== Problem details ==
Filter the records for lines holding the string "args".

Source data:
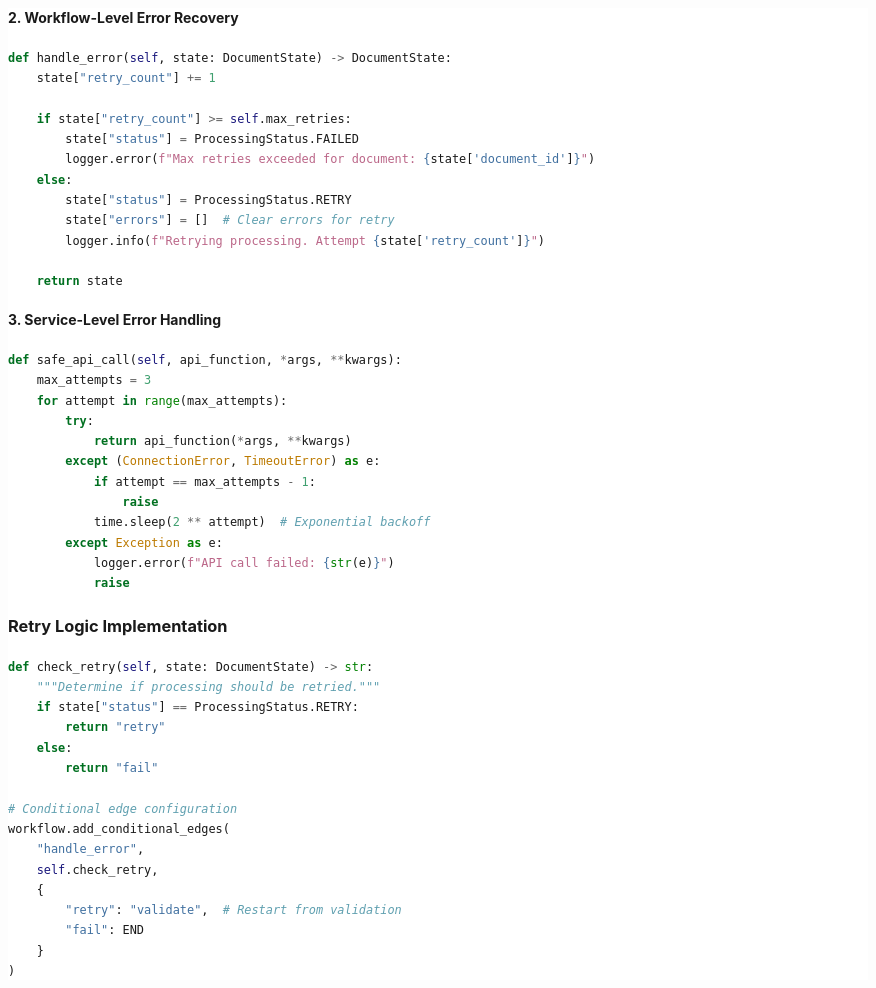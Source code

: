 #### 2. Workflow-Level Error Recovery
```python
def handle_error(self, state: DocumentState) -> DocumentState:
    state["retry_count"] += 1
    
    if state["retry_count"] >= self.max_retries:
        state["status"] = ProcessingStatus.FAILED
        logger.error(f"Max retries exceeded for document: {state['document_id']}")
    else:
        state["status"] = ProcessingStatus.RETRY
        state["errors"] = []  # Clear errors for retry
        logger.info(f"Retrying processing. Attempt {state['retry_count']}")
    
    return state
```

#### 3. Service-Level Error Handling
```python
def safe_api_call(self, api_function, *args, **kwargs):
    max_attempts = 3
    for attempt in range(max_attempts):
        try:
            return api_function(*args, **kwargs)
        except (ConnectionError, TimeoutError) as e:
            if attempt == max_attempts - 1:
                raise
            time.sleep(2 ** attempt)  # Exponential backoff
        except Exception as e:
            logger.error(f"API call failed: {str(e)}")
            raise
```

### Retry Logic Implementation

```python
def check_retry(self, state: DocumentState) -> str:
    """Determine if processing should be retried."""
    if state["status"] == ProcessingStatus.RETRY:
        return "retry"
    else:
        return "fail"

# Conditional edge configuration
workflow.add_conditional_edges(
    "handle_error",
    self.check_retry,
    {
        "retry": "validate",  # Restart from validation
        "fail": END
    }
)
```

== Response for this exercise ==
def safe_api_call(self, api_function, *args, **kwargs):
            return api_function(*args, **kwargs)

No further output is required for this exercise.